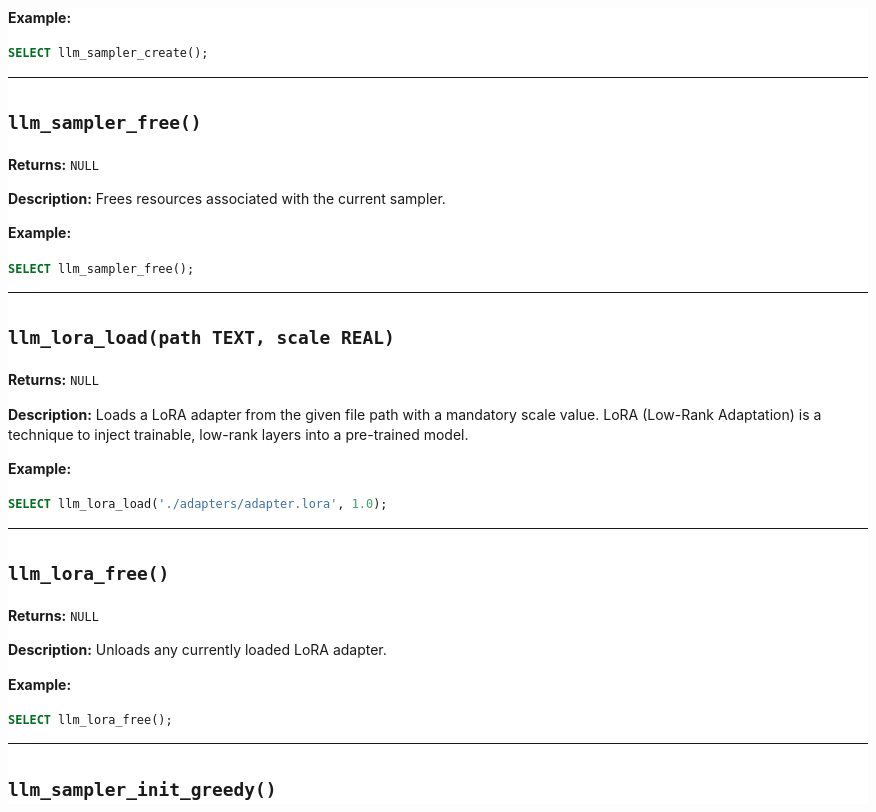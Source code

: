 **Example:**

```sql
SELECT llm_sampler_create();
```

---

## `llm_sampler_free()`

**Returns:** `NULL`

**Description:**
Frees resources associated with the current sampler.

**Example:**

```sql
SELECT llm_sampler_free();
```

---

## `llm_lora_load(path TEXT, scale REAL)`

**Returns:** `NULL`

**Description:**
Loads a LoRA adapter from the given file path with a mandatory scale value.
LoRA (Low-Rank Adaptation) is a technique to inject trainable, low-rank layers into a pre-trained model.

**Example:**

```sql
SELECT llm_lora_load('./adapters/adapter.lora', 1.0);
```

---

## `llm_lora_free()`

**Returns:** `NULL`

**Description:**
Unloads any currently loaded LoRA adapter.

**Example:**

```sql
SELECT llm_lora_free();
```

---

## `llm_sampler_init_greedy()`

---

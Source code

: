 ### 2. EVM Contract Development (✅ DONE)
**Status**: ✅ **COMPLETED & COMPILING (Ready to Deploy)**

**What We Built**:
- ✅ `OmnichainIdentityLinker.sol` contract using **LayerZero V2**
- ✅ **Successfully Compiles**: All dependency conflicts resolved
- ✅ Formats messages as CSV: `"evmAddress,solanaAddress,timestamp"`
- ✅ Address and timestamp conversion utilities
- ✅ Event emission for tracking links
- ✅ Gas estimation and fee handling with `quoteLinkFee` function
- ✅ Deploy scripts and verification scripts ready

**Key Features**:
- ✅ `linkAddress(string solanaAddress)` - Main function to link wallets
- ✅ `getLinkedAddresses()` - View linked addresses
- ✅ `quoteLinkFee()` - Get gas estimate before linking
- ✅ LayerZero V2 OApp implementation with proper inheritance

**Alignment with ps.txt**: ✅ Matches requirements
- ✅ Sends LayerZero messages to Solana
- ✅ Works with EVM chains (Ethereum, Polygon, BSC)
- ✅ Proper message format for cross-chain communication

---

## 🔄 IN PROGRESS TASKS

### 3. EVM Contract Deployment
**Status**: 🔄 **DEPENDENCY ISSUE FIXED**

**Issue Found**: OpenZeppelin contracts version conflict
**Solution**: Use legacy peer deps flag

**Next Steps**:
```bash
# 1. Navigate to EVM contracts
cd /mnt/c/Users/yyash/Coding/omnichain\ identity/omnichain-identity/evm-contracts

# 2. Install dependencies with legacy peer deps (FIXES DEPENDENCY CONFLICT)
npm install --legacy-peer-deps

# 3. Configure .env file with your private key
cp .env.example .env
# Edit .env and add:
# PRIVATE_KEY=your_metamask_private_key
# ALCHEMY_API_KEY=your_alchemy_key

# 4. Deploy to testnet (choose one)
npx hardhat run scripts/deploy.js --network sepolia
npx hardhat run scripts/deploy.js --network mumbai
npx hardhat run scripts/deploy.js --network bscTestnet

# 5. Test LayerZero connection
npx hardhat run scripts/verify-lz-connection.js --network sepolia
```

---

(Action item) Copy, from the material above, each line in which the string "timestamp" occurs.

(Exercise output)
- ✅ Formats messages as CSV: `"evmAddress,solanaAddress,timestamp"`
- ✅ Address and timestamp conversion utilities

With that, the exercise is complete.